- THE PROBLEM
Across the records that follow, how many lines contain the string "condition"? Answer with the number only.

Records drawn from a dataset:
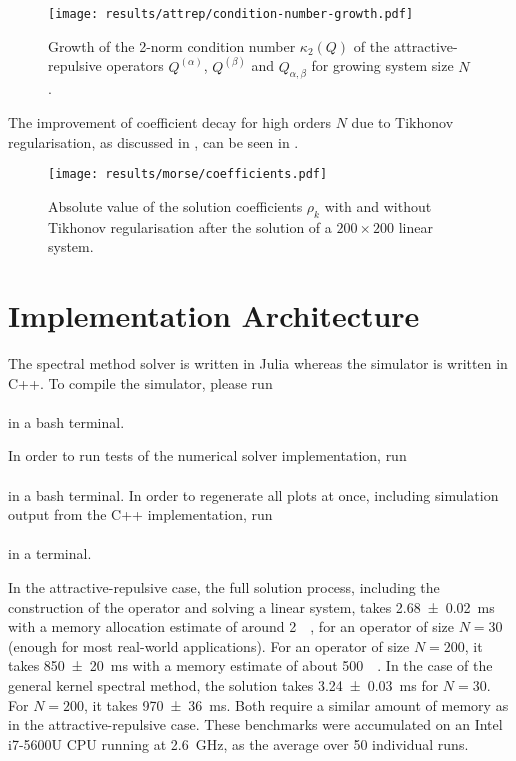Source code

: \begin{figure}[H]
  \centering
  \texttt{[image: results/attrep/condition-number-growth.pdf]}
  \caption[Growth of the condition number]{Growth of the 2-norm condition number $\kappa_2(Q)$ of the attractive-repulsive operators $Q^{(\alpha)}$, $Q^{(\beta)}$ and $Q_{\alpha,\beta}$ for growing system size $N$.}
  \label{fig:condition-number-growth}
\end{figure}

The improvement of coefficient decay for high orders $N$ due to Tikhonov regularisation, as discussed in , can be seen in .

\begin{figure}[H]
  \centering
  \texttt{[image: results/morse/coefficients.pdf]}
  \caption[Absolute value of the coefficients with and without regularisation]{Absolute value of the solution coefficients $\rho_k$ with and without Tikhonov regularisation after the solution of a $200 \times 200$ linear system.}
  \label{fig:coefficients}
\end{figure}

\section{Implementation Architecture}
The spectral method solver is written in Julia \parencite{2017-julia} whereas the simulator is written in C++.
To compile the simulator, please run \\
 \\
in a bash terminal.

In order to run tests of the numerical solver implementation, run \\
 \\
in a bash terminal. In order to regenerate all plots at once, including simulation output from the C++ implementation, run \\
 \\
in a terminal.

In the attractive-repulsive case, the full solution process, including the construction of the operator and solving a linear system, takes \SI{2.68 \pm 0.02}{\milli\second} with a memory allocation estimate of around \SI{2}{\mega\byte}, for an operator of size $N=30$ (enough for most real-world applications).
For an operator of size $N = 200$, it takes \SI{850 \pm 20}{\milli\second} with a memory estimate of about \SI{500}{\mega\beta}.
In the case of the general kernel spectral method, the solution takes \SI{3.24 \pm 0.03}{\milli\second} for $N=30$.
For $N=200$, it takes \SI{970 \pm 36}{\milli\second}.
Both require a similar amount of memory as in the attractive-repulsive case.
These benchmarks were accumulated on an Intel \textregistered \, i7-5600U CPU running at \SI{2.6}{\giga\hertz}, as the average over 50 individual runs.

- WRITTEN RESPONSE
3